# TO DO
Your answer should consist of each line below that includes the word "있습니다".

# ENTRIES SUPPLIED
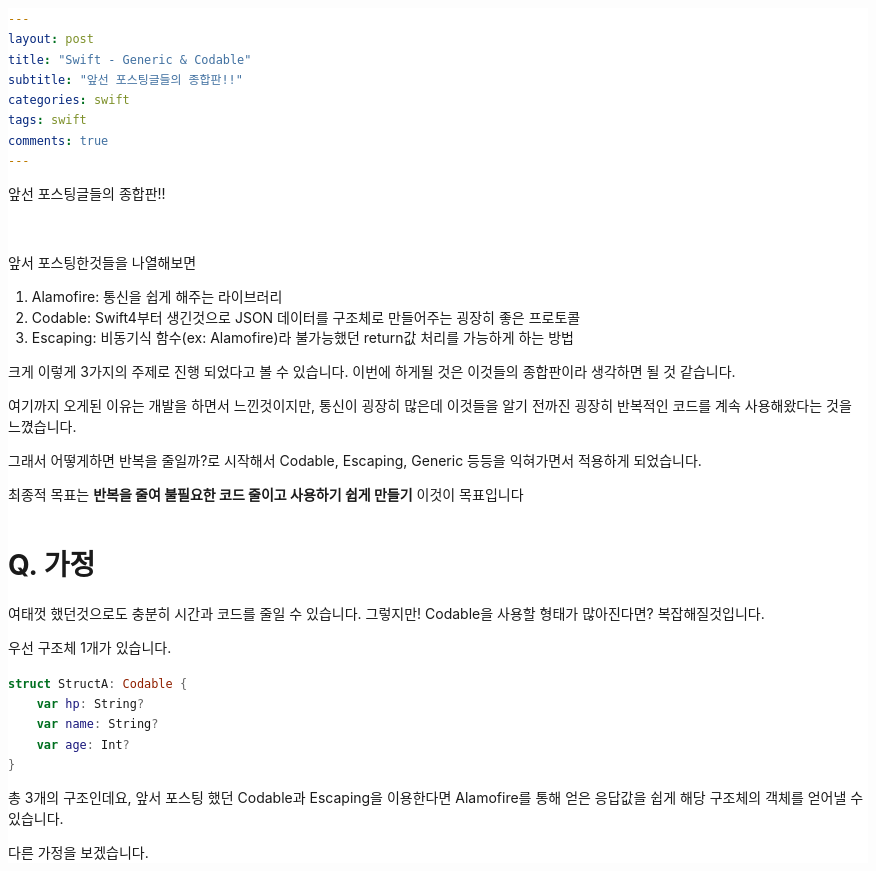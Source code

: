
 ```yaml
---
layout: post
title: "Swift - Generic & Codable"
subtitle: "앞선 포스팅글들의 종합판!!"
categories: swift
tags: swift
comments: true
---
```


앞선 포스팅글들의 종합판!!

<br>





앞서 포스팅한것들을 나열해보면 

1. Alamofire: 통신을 쉽게 해주는 라이브러리
2. Codable: Swift4부터 생긴것으로 JSON 데이터를 구조체로 만들어주는 굉장히 좋은 프로토콜
3. Escaping: 비동기식 함수(ex: Alamofire)라 불가능했던 return값 처리를 가능하게 하는 방법

크게 이렇게 3가지의 주제로 진행 되었다고 볼 수 있습니다.
이번에 하게될 것은 이것들의 종합판이라 생각하면 될 것 같습니다.

여기까지 오게된 이유는 개발을 하면서 느낀것이지만, 통신이 굉장히 많은데 이것들을 알기 전까진 굉장히 반복적인 코드를 계속 사용해왔다는 것을 느꼈습니다.

그래서 어떻게하면 반복을 줄일까?로 시작해서 Codable, Escaping, Generic 등등을 익혀가면서 적용하게 되었습니다.

최종적 목표는 **반복을 줄여 불필요한 코드 줄이고 사용하기 쉽게 만들기** 이것이 목표입니다



# Q. 가정

여태껏 했던것으로도 충분히 시간과 코드를 줄일 수 있습니다. 그렇지만! Codable을 사용할 형태가 많아진다면? 복잡해질것입니다.



우선 구조체 1개가 있습니다.



```swift
struct StructA: Codable {
    var hp: String?
    var name: String?
    var age: Int?
}
```



총 3개의 구조인데요, 앞서 포스팅 했던 Codable과 Escaping을 이용한다면  Alamofire를 통해 얻은 응답값을 쉽게 해당 구조체의 객체를 얻어낼 수 있습니다.



다른 가정을 보겠습니다.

# RESPONSE AREA
크게 이렇게 3가지의 주제로 진행 되었다고 볼 수 있습니다.
여태껏 했던것으로도 충분히 시간과 코드를 줄일 수 있습니다. 그렇지만! Codable을 사용할 형태가 많아진다면? 복잡해질것입니다.
우선 구조체 1개가 있습니다.
총 3개의 구조인데요, 앞서 포스팅 했던 Codable과 Escaping을 이용한다면  Alamofire를 통해 얻은 응답값을 쉽게 해당 구조체의 객체를 얻어낼 수 있습니다.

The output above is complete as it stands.